Liew's connection with agriculture dates back to childhood. His father died when he was seven, leaving his mother, a rubber tapper, to bring up two sons and a daughter.
He became a farmer in the 1970s after graduating from middle school in Ipoh, a city in northern Peninsula Malaysia. To support his siblings through school, Liew worked among rubber trees, oil palms and coconut palms. He later left to study agriculture management in Alberta, Canada.
In 2000, he took his master's degree at age 50.
"Agriculture is indispensable for developing countries.

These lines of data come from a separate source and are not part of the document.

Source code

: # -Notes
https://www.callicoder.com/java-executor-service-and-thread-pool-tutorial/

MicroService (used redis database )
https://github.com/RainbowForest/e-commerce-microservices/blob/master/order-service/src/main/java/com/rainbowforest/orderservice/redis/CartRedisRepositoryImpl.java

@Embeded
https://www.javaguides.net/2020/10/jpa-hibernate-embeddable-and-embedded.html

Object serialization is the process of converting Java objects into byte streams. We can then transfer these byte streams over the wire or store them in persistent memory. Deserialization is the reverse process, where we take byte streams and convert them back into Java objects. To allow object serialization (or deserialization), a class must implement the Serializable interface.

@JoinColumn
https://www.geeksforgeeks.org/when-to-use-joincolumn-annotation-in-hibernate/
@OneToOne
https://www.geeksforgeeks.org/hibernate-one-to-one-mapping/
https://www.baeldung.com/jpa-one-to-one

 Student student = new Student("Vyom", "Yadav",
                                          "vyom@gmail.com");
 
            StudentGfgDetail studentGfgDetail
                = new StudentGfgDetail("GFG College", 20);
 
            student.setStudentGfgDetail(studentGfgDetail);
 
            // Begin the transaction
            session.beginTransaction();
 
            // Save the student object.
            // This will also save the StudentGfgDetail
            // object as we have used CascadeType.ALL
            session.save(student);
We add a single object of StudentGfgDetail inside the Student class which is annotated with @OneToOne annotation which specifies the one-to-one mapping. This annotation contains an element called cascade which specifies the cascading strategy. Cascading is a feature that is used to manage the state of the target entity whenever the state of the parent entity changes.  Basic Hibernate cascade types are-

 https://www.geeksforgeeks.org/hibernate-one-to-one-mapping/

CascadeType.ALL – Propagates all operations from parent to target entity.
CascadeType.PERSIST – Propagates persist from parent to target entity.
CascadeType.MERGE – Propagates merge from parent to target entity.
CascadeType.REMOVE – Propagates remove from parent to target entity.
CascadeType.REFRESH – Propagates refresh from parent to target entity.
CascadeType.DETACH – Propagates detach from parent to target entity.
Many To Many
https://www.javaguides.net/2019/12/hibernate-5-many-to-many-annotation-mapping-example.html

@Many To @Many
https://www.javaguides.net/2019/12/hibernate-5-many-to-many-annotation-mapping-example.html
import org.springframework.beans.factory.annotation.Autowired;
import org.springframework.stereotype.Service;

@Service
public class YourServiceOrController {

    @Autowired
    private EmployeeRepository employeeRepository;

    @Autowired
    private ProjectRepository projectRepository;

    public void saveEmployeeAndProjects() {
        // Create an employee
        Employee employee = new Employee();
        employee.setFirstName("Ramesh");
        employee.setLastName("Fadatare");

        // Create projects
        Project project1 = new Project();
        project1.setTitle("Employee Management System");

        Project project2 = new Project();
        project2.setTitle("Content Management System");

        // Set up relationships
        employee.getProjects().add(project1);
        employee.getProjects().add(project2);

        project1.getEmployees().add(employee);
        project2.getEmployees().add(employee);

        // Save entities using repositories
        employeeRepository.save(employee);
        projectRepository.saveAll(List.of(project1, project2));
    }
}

Industrialization should not be an excuse for developing countries to ignore agriculture," he says, sharing his insights on life.
Chinese farmers have done a great job in raising more than one fifth of the world population with only 5 percent of the world's cultivated land.
"That's why their life is not easy. But there are some other new concerns today in China," he points out. "Big international agricultural and food companies have controlled China's soybean industries by monopolizing most of the edible oil-pressing mills since the 1990s."
Liew says this lesson must be learnt and avoided in other fields, such as corn and rice.
"China should try to make breakthroughs in agricultural technology and management to win back its competence in the area", he notes. "It is hard to carry out mechanized farming in small patches of land owned by different families. The government can encourage farmers to pool resources to promote mechanized agriculture, with small machines to improve efficiency."
He says the "red line" of 12 million hectares of farmland must be guarded and soil quality must be maintained in the era of rapid urbanization.
Letting the land lie fallow is the best way to improve soil and plant quality, instead of the universal practice of applying chemical fertilizers and pesticides, he says.
"Chinese farmers use too much pesticide. They drown, instead of poison, the insects."
The answer is for food safety supervisors to take their jobs seriously to prevent the farmers from doing so and indirectly avoid the food safety crisis.
Liew believes that local governments at county and town level have the responsibility to help farmers follow market changes and help farmers choose what to plant for the best returns, and to help farmers' cooperatives connect with supermarkets directly to reduce the costs of middlemen.
"However successfully China has developed in economy and industry, it must ensure the sustainable development of its agricultural sector and protect the farmers' interests.
"Agriculture and farmers form the foundation of the nation."